Re: [PATCH v3 3/6] vbus: add a "vbus-proxy" bus model for vbus_driverobjects

From: Avi Kivity
Date: Tue Aug 18 2009 - 04:33:58 EST


On 08/17/2009 10:33 PM, Gregory Haskins wrote:

There is a secondary question of venet (a vbus native device) verses
virtio-net (a virtio native device that works with PCI or VBUS). If
this contention is really around venet vs virtio-net, I may possibly
conceed and retract its submission to mainline. I've been pushing it to
date because people are using it and I don't see any reason that the
driver couldn't be upstream.

That's probably the cause of much confusion. The primary kvm pain point is now networking, so in any vbus discussion we're concentrating on that aspect.

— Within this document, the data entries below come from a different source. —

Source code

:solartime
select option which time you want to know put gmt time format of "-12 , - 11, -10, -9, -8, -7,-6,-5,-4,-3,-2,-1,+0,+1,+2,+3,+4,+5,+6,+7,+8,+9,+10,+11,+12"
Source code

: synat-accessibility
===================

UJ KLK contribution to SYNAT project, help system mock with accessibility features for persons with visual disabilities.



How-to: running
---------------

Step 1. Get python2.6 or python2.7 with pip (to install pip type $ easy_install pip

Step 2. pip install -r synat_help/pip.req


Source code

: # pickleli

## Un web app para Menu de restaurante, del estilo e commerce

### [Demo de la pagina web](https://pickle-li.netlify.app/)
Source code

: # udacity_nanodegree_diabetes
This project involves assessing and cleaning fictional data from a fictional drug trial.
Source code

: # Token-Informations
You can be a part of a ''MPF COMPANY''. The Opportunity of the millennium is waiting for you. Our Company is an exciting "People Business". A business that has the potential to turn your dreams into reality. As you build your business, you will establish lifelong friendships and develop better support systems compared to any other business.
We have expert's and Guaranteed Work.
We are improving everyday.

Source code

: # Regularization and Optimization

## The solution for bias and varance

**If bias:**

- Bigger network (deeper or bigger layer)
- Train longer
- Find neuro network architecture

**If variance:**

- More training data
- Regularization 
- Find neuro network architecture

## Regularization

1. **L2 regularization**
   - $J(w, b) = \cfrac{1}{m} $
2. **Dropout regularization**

Also, are you willing to help virtio to become faster?
Yes, that is not a problem. Note that virtio in general, and
virtio-net/venet in particular are not the primary goal here, however.
Improved 802.x and block IO are just positive side-effects of the
effort. I started with 802.x networking just to demonstrate the IO
layer capabilities, and to test it. It ended up being so good on
contrast to existing facilities, that developers in the vbus community
started using it for production development.

Ultimately, I created vbus to address areas of performance that have not
yet been addressed in things like KVM. Areas such as real-time guests,
or RDMA (host bypass) interfaces.

Can you explain how vbus achieves RDMA?

I also don't see the connection to real time guests.

I also designed it in such a way that
we could, in theory, write one set of (linux-based) backends, and have
them work across a variety of environments (such as containers/VMs like
KVM, lguest, openvz, but also physical systems like blade enclosures and
clusters, or even applications running on the host).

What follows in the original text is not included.